Juguetes de niños en el patio del pabellón de abajo.
(Mujeres tras las rejas)


A Roció, a Eli y también a la Gringa les cuesta creer que, finalmente, el gobierno provincial haya comenzado la construcción de una nueva unidad penitenciaria en 27 de Febrero y calle 1706, en la zona oeste rosarina. La misma reacción tienen las integrantes de Tras las Rejas, la ONG que acompaña la reclusión de las mujeres, ya que hace más de diez años la mudanza es sólo una promesa incumplida, un recurso al que han apelado las autoridades de los distintos colores políticos, históricamente, ante los múltiples reclamos de las internas. Sin embargo, a pesar de ser el último proyecto en materia carcelaria a ejecutarse por el Frente Progresista Cívico y Social -ya cuenta con tres gestiones consecutivas en Santa Fe donde sí se han desarrollado acciones a favor de varones presos- los primeros ladrillos ya están puestos en la tierra y se espera, según indicaron desde el Ministerio de Seguridad provincial, que para fin de año se pueda trasladar a las presas. Este mini penal contará con plazas para 120 mujeres, un área social, un pabellón de aisladas, 3 pabellones comunes y otro más para madres con jardín de infantes dentro de un conjunto edilicio destinado a las alcaidías regionales. Todo hormigón rodeado de verde.
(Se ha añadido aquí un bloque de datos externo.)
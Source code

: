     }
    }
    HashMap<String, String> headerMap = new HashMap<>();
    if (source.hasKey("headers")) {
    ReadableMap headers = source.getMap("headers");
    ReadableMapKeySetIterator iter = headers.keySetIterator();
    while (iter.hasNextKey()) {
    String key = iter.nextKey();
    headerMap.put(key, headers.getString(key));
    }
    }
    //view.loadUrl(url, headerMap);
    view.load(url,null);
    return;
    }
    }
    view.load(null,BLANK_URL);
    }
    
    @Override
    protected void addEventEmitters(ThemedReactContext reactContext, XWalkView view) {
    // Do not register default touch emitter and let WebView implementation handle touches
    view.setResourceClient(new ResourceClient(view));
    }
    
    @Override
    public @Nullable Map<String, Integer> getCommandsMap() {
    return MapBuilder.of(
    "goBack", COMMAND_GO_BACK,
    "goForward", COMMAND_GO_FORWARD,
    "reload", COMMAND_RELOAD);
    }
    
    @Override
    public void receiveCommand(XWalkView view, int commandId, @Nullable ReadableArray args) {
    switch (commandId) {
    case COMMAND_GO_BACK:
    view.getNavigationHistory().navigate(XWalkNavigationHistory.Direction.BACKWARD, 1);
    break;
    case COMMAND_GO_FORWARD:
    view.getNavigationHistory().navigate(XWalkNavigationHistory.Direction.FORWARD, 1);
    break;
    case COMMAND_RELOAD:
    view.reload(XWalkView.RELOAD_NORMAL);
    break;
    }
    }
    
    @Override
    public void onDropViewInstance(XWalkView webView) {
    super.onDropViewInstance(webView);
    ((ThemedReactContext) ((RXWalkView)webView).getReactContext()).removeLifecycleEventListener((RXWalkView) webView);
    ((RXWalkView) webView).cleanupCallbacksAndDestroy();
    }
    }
Mientras tanto, las mujeres de calle Thedy deberán esperar en un inmueble que el propio Estado admite como “no recuperable”, con su enorme grieta en el frente y sus otras tantas quebraduras por detrás. Tendrán que soportar ahí un invierno más y los inconvenientes que traerá aparejada en junio, la construcción de un edificio en el terreno lindero que, como mínimo, cubrirá las escasas fuentes de luz abiertas en ese lateral. ¿Temblarán las paredes del penal cuando la pala empiece a revolver la tierra de al lado? El tiempo pasa lento en la cárcel y para diciembre falta mucho.